#### What is being asked
The data below should be retyped exactly, with the pictures left out.

---------- Material for the task

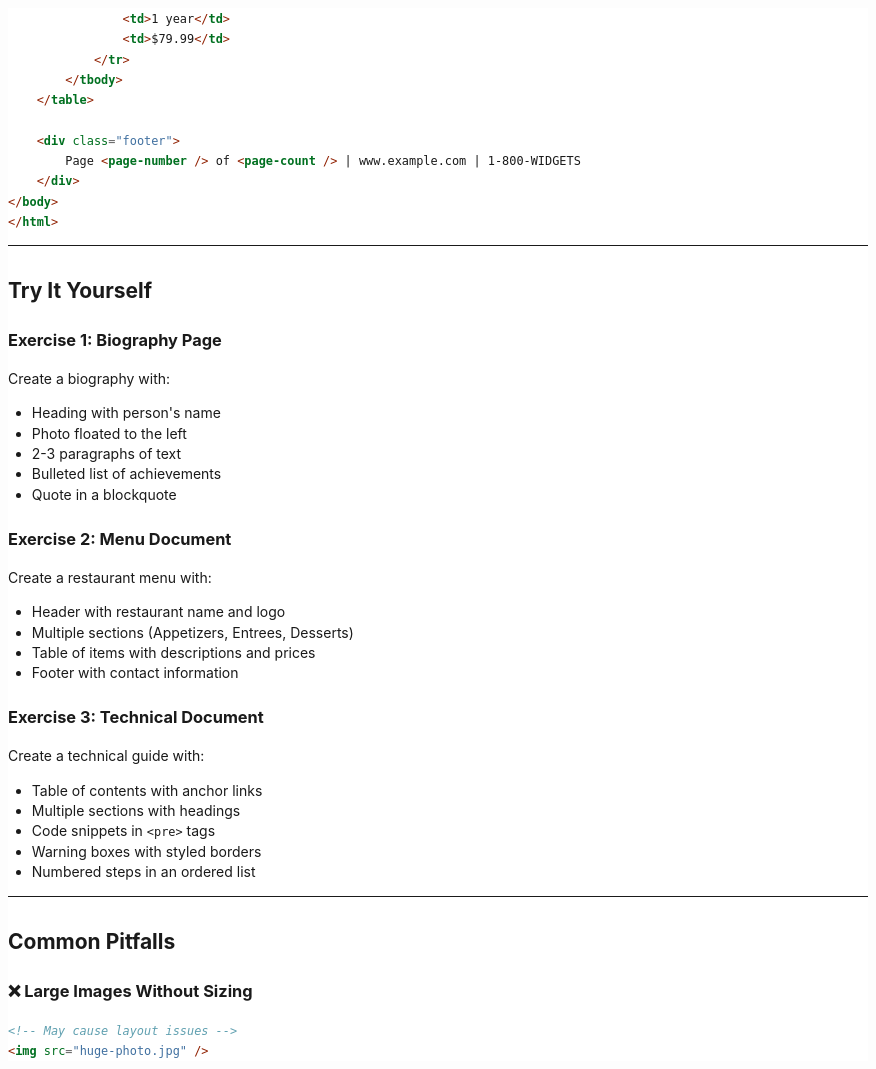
 ```html
                <td>1 year</td>
                <td>$79.99</td>
            </tr>
        </tbody>
    </table>

    <div class="footer">
        Page <page-number /> of <page-count /> | www.example.com | 1-800-WIDGETS
    </div>
</body>
</html>
```

---

## Try It Yourself

### Exercise 1: Biography Page

Create a biography with:
- Heading with person's name
- Photo floated to the left
- 2-3 paragraphs of text
- Bulleted list of achievements
- Quote in a blockquote

### Exercise 2: Menu Document

Create a restaurant menu with:
- Header with restaurant name and logo
- Multiple sections (Appetizers, Entrees, Desserts)
- Table of items with descriptions and prices
- Footer with contact information

### Exercise 3: Technical Document

Create a technical guide with:
- Table of contents with anchor links
- Multiple sections with headings
- Code snippets in `<pre>` tags
- Warning boxes with styled borders
- Numbered steps in an ordered list

---

## Common Pitfalls

### ❌ Large Images Without Sizing

```html
<!-- May cause layout issues -->
<img src="huge-photo.jpg" />
```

--------------------

#### Your response
 ```html
                <td>1 year</td>
                <td>$79.99</td>
            </tr>
        </tbody>
    </table>

    <div class="footer">
        Page <page-number /> of <page-count /> | www.example.com | 1-800-WIDGETS
    </div>
</body>
</html>
```

---

## Try It Yourself

### Exercise 1: Biography Page

Create a biography with:
- Heading with person's name
- Photo floated to the left
- 2-3 paragraphs of text
- Bulleted list of achievements
- Quote in a blockquote

### Exercise 2: Menu Document

Create a restaurant menu with:
- Header with restaurant name and logo
- Multiple sections (Appetizers, Entrees, Desserts)
- Table of items with descriptions and prices
- Footer with contact information

### Exercise 3: Technical Document

Create a technical guide with:
- Table of contents with anchor links
- Multiple sections with headings
- Code snippets in `<pre>` tags
- Warning boxes with styled borders
- Numbered steps in an ordered list

---

## Common Pitfalls

### ❌ Large Images Without Sizing

```html
<!-- May cause layout issues -->
<img src="huge-photo.jpg" />
```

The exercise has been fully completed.